▶ [Work order]
The lines to extract run from the start of the records through the line with "- 😄 Pronouns: ...", both ends included; drop the pictures.

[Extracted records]
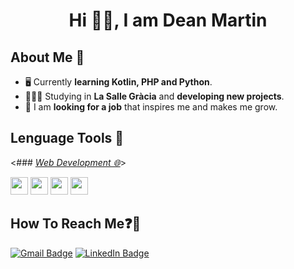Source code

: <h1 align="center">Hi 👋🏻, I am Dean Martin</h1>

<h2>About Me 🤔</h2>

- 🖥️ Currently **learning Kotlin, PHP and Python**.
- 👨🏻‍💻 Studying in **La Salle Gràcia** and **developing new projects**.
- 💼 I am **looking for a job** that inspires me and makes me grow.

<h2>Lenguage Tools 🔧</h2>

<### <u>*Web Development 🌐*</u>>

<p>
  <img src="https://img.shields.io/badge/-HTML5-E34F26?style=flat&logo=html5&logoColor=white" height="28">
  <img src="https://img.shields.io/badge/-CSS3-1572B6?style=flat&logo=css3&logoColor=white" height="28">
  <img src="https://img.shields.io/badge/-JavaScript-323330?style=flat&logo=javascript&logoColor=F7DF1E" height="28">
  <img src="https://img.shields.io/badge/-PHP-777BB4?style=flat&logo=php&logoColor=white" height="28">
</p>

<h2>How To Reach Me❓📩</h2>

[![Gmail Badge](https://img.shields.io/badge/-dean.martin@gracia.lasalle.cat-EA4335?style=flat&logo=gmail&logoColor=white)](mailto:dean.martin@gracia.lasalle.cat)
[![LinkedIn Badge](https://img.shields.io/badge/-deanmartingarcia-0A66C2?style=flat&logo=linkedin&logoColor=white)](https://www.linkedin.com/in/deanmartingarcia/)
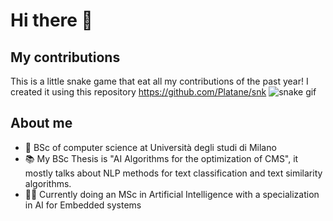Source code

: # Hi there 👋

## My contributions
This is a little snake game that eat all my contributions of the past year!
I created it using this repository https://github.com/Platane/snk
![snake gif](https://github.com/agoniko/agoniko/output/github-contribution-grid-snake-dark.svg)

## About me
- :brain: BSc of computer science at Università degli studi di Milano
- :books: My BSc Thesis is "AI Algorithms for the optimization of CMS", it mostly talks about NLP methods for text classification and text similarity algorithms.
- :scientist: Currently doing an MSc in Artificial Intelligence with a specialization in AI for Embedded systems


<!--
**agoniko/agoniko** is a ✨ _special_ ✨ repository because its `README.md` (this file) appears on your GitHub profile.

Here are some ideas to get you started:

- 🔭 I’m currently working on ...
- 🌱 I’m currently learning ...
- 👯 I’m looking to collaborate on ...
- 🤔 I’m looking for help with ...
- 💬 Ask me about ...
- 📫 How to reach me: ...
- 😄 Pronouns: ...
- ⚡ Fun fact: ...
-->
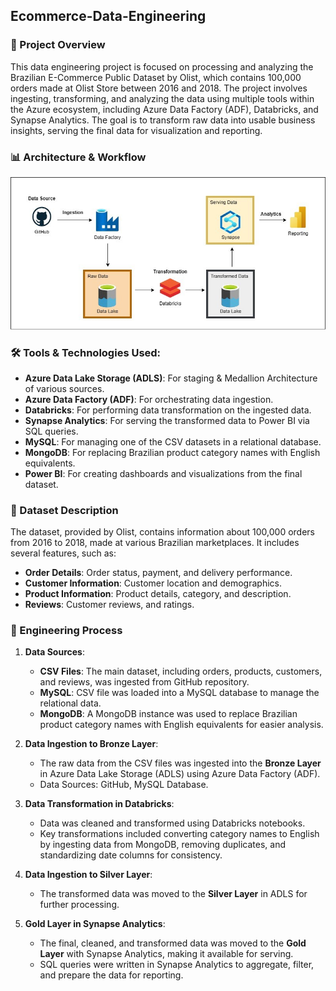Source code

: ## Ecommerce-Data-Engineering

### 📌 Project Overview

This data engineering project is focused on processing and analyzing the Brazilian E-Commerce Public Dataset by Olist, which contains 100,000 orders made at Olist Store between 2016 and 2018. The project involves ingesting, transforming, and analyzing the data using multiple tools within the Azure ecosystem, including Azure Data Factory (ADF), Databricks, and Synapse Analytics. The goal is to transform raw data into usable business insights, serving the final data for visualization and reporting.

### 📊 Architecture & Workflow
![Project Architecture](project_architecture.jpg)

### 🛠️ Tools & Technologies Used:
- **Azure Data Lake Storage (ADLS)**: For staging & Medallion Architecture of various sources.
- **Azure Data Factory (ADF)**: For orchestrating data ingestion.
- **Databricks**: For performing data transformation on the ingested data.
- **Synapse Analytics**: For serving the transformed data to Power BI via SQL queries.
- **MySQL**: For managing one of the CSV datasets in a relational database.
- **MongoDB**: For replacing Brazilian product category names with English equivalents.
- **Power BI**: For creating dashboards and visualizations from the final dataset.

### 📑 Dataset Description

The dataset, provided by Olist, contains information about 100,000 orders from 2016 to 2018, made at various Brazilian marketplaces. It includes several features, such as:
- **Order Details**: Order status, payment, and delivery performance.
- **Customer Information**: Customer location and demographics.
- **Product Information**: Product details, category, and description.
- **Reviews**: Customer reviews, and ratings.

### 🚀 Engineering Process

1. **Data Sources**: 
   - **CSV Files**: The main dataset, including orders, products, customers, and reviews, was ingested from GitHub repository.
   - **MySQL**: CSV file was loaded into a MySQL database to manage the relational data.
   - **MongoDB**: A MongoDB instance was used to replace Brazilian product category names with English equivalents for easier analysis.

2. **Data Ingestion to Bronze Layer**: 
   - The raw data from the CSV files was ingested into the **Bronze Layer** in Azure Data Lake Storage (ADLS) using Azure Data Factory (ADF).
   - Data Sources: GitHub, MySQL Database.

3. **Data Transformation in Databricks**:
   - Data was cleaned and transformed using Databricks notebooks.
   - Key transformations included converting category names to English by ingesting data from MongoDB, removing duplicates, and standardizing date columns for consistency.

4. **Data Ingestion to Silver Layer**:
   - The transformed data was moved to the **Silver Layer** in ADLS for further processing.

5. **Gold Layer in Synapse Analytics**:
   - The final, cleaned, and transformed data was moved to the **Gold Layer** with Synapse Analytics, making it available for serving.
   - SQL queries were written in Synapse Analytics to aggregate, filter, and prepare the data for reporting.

▶ [Written response]
Source code

: <h1 align="center">Hi 👋🏻, I am Dean Martin</h1>

<h2>About Me 🤔</h2>

- 🖥️ Currently **learning Kotlin, PHP and Python**.
- 👨🏻‍💻 Studying in **La Salle Gràcia** and **developing new projects**.
- 💼 I am **looking for a job** that inspires me and makes me grow.

<h2>Lenguage Tools 🔧</h2>

<### <u>*Web Development 🌐*</u>>

<p>
  <img src="https://img.shields.io/badge/-HTML5-E34F26?style=flat&logo=html5&logoColor=white" height="28">
  <img src="https://img.shields.io/badge/-CSS3-1572B6?style=flat&logo=css3&logoColor=white" height="28">
  <img src="https://img.shields.io/badge/-JavaScript-323330?style=flat&logo=javascript&logoColor=F7DF1E" height="28">
  <img src="https://img.shields.io/badge/-PHP-777BB4?style=flat&logo=php&logoColor=white" height="28">
</p>

<h2>How To Reach Me❓📩</h2>

[![Gmail Badge](https://img.shields.io/badge/-dean.martin@gracia.lasalle.cat-EA4335?style=flat&logo=gmail&logoColor=white)](mailto:dean.martin@gracia.lasalle.cat)
[![LinkedIn Badge](https://img.shields.io/badge/-deanmartingarcia-0A66C2?style=flat&logo=linkedin&logoColor=white)](https://www.linkedin.com/in/deanmartingarcia/)
Source code

: # Hi there 👋

## My contributions
This is a little snake game that eat all my contributions of the past year!
I created it using this repository https://github.com/Platane/snk
![snake gif](https://github.com/agoniko/agoniko/output/github-contribution-grid-snake-dark.svg)

## About me
- :brain: BSc of computer science at Università degli studi di Milano
- :books: My BSc Thesis is "AI Algorithms for the optimization of CMS", it mostly talks about NLP methods for text classification and text similarity algorithms.
- :scientist: Currently doing an MSc in Artificial Intelligence with a specialization in AI for Embedded systems


<!--
**agoniko/agoniko** is a ✨ _special_ ✨ repository because its `README.md` (this file) appears on your GitHub profile.

Here are some ideas to get you started:

- 🔭 I’m currently working on ...
- 🌱 I’m currently learning ...
- 👯 I’m looking to collaborate on ...
- 🤔 I’m looking for help with ...
- 💬 Ask me about ...
- 📫 How to reach me: ...
- 😄 Pronouns: ...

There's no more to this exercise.